---------- Material to process ----------
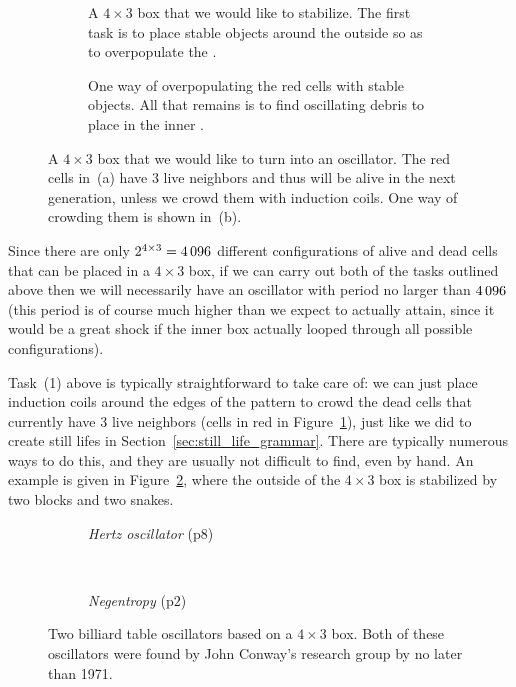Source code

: \begin{figure}[!htb]
	\centering
	\begin{subfigure}{.48\textwidth}
		\centering
		\caption{A $4 \times 3$ box that we would like to stabilize. The first task is to place stable objects around the outside so as to overpopulate the .}
		\label{fig:billiard_table_start_1}
	\end{subfigure} \hfill %
	\begin{subfigure}{.48\textwidth}
		\centering
		\caption{One way of overpopulating the red cells with stable objects. All that remains is to find oscillating debris to place in the inner .}
		\label{fig:billiard_table_start_2}
	\end{subfigure}
	\caption{A $4 \times 3$ box that we would like to turn into an oscillator. The red cells in~(a) have 3 live neighbors and thus will be alive in the next generation, unless we crowd them with induction coils. One way of crowding them is shown in~(b).}\label{fig:billiard_table_start}
\end{figure}

Since there are only $2^{4 \times 3} = 4{\,}096$ different configurations of alive and dead cells that can be placed in a $4 \times 3$ box, if we can carry out both of the tasks outlined above then we will necessarily have an oscillator with period no larger than $4{\,}096$ (this period is of course much higher than we expect to actually attain, since it would be a great shock if the inner box actually looped through all possible configurations).

Task~(1) above is typically straightforward to take care of: we can just place induction coils around the edges of the pattern to crowd the dead cells that currently have 3 live neighbors (cells in red in Figure~\ref{fig:billiard_table_start_1}), just like we did to create still lifes in Section~\ref{sec:still_life_grammar}. There are typically numerous ways to do this, and they are usually not difficult to find, even by hand. An example is given in Figure~\ref{fig:billiard_table_start_2}, where the outside of the $4 \times 3$ box is stabilized by two blocks and two snakes.

\begin{figure}[!htb]
	\centering
	\begin{subfigure}{.48\textwidth}
		\centering
		\caption{\emph{Hertz oscillator} (p$8$)}
		\label{fig:hertz_oscillator}
	\end{subfigure} \ \ \ \ %
	\begin{subfigure}{.48\textwidth}
		\centering
		\caption{\emph{Negentropy} (p$2$)}
		\label{fig:negentropy}
	\end{subfigure}
	\caption{Two billiard table oscillators based on a $4 \times 3$ box. Both of these oscillators were found by John Conway's research group by no later than 1971.}\label{fig:hertz_negen}
\end{figure}

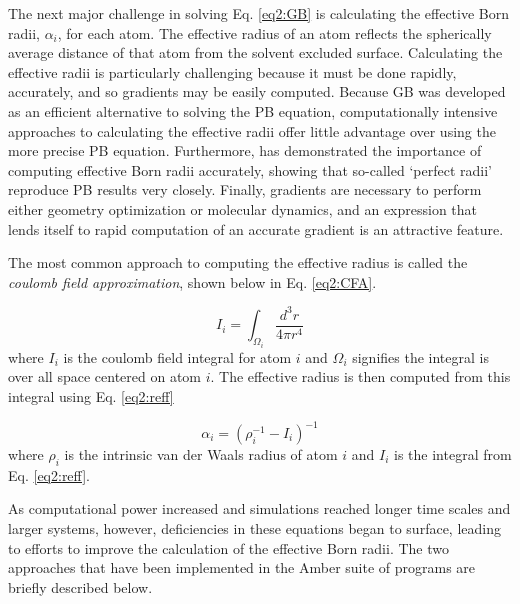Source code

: The next major challenge in solving Eq. \ref{eq2:GB} is calculating the
effective Born radii, $\alpha_i$, for each atom. The effective radius of an atom
reflects the spherically average distance of that atom from the solvent excluded
surface. Calculating the effective radii is particularly challenging because it
must be done rapidly, accurately, and so gradients may be easily computed.
Because GB was developed as an efficient alternative to solving the PB equation,
computationally intensive approaches to calculating the effective radii offer
little advantage over using the more precise PB equation. Furthermore,
\citeauthor{Onufriev_JComputChem_2002_v23_p1297} has demonstrated the importance
of computing effective Born radii accurately,
\cite{Onufriev_JComputChem_2002_v23_p1297} showing that so-called `perfect
radii' reproduce PB results very closely. Finally, gradients are necessary to
perform either geometry optimization or molecular dynamics, and an expression
that lends itself to rapid computation of an accurate gradient is an attractive
feature.

The most common approach to computing the effective radius is called the
\emph{coulomb field approximation}, shown below in Eq. \ref{eq2:CFA}.
\cite{Cramer_Book_EssentialsCompChem_2004}

\begin{equation}
   I _ i = \int _ {\Omega_i} \frac {d^3r} {4 \pi r ^ 4}
   \label{eq2:CFA}
\end{equation}
where $I_i$ is the coulomb field integral for atom $i$ and $\Omega_i$ signifies
the integral is over all space centered on atom $i$. The effective radius is
then computed from this integral using Eq. \ref{eq2:reff}

\begin{equation}
   \alpha _ {i} = \left( \rho _ i ^ {-1} - I _ i \right) ^ {-1}
   \label{eq2:reff}
\end{equation}
where $\rho_i$ is the intrinsic van der Waals radius of atom $i$ and $I_i$ is
the integral from Eq. \ref{eq2:reff}.

As computational power increased and simulations reached longer time scales and
larger systems, however, deficiencies in these equations began to surface,
leading to efforts to improve the calculation of the effective Born radii.
\cite{Onufriev_JComputChem_2002_v23_p1297, Onufriev_Proteins_2004_v55_p383,
Mongan_JChemTheoryComput_2007_v3_p156, Nguyen_JChemTheoryComput_2013_ASAP} The
two approaches that have been implemented in the Amber suite of programs are
briefly described below.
----------
> _What you need to do_:
All entries must be written out again exactly as given, with no pictures in the copy.

> _Task response_:
Source code

: \begin{figure}[!htb]
	\centering
	\begin{subfigure}{.48\textwidth}
		\centering
		\caption{A $4 \times 3$ box that we would like to stabilize. The first task is to place stable objects around the outside so as to overpopulate the .}
		\label{fig:billiard_table_start_1}
	\end{subfigure} \hfill %
	\begin{subfigure}{.48\textwidth}
		\centering
		\caption{One way of overpopulating the red cells with stable objects. All that remains is to find oscillating debris to place in the inner .}
		\label{fig:billiard_table_start_2}
	\end{subfigure}
	\caption{A $4 \times 3$ box that we would like to turn into an oscillator. The red cells in~(a) have 3 live neighbors and thus will be alive in the next generation, unless we crowd them with induction coils. One way of crowding them is shown in~(b).}\label{fig:billiard_table_start}
\end{figure}

Since there are only $2^{4 \times 3} = 4{\,}096$ different configurations of alive and dead cells that can be placed in a $4 \times 3$ box, if we can carry out both of the tasks outlined above then we will necessarily have an oscillator with period no larger than $4{\,}096$ (this period is of course much higher than we expect to actually attain, since it would be a great shock if the inner box actually looped through all possible configurations).

Task~(1) above is typically straightforward to take care of: we can just place induction coils around the edges of the pattern to crowd the dead cells that currently have 3 live neighbors (cells in red in Figure~\ref{fig:billiard_table_start_1}), just like we did to create still lifes in Section~\ref{sec:still_life_grammar}. There are typically numerous ways to do this, and they are usually not difficult to find, even by hand. An example is given in Figure~\ref{fig:billiard_table_start_2}, where the outside of the $4 \times 3$ box is stabilized by two blocks and two snakes.

\begin{figure}[!htb]
	\centering
	\begin{subfigure}{.48\textwidth}
		\centering
		\caption{\emph{Hertz oscillator} (p$8$)}
		\label{fig:hertz_oscillator}
	\end{subfigure} \ \ \ \ %
	\begin{subfigure}{.48\textwidth}
		\centering
		\caption{\emph{Negentropy} (p$2$)}
		\label{fig:negentropy}
	\end{subfigure}
	\caption{Two billiard table oscillators based on a $4 \times 3$ box. Both of these oscillators were found by John Conway's research group by no later than 1971.}\label{fig:hertz_negen}
\end{figure}

Source code

: The next major challenge in solving Eq. \ref{eq2:GB} is calculating the
effective Born radii, $\alpha_i$, for each atom. The effective radius of an atom
reflects the spherically average distance of that atom from the solvent excluded
surface. Calculating the effective radii is particularly challenging because it
must be done rapidly, accurately, and so gradients may be easily computed.
Because GB was developed as an efficient alternative to solving the PB equation,
computationally intensive approaches to calculating the effective radii offer
little advantage over using the more precise PB equation. Furthermore,
\citeauthor{Onufriev_JComputChem_2002_v23_p1297} has demonstrated the importance
of computing effective Born radii accurately,
\cite{Onufriev_JComputChem_2002_v23_p1297} showing that so-called `perfect
radii' reproduce PB results very closely. Finally, gradients are necessary to
perform either geometry optimization or molecular dynamics, and an expression
that lends itself to rapid computation of an accurate gradient is an attractive
feature.

The most common approach to computing the effective radius is called the
\emph{coulomb field approximation}, shown below in Eq. \ref{eq2:CFA}.
\cite{Cramer_Book_EssentialsCompChem_2004}

\begin{equation}
   I _ i = \int _ {\Omega_i} \frac {d^3r} {4 \pi r ^ 4}
   \label{eq2:CFA}
\end{equation}
where $I_i$ is the coulomb field integral for atom $i$ and $\Omega_i$ signifies
the integral is over all space centered on atom $i$. The effective radius is
then computed from this integral using Eq. \ref{eq2:reff}

\begin{equation}
   \alpha _ {i} = \left( \rho _ i ^ {-1} - I _ i \right) ^ {-1}
   \label{eq2:reff}
\end{equation}
where $\rho_i$ is the intrinsic van der Waals radius of atom $i$ and $I_i$ is
the integral from Eq. \ref{eq2:reff}.

As computational power increased and simulations reached longer time scales and
larger systems, however, deficiencies in these equations began to surface,
leading to efforts to improve the calculation of the effective Born radii.
\cite{Onufriev_JComputChem_2002_v23_p1297, Onufriev_Proteins_2004_v55_p383,
Mongan_JChemTheoryComput_2007_v3_p156, Nguyen_JChemTheoryComput_2013_ASAP} The
two approaches that have been implemented in the Amber suite of programs are
briefly described below.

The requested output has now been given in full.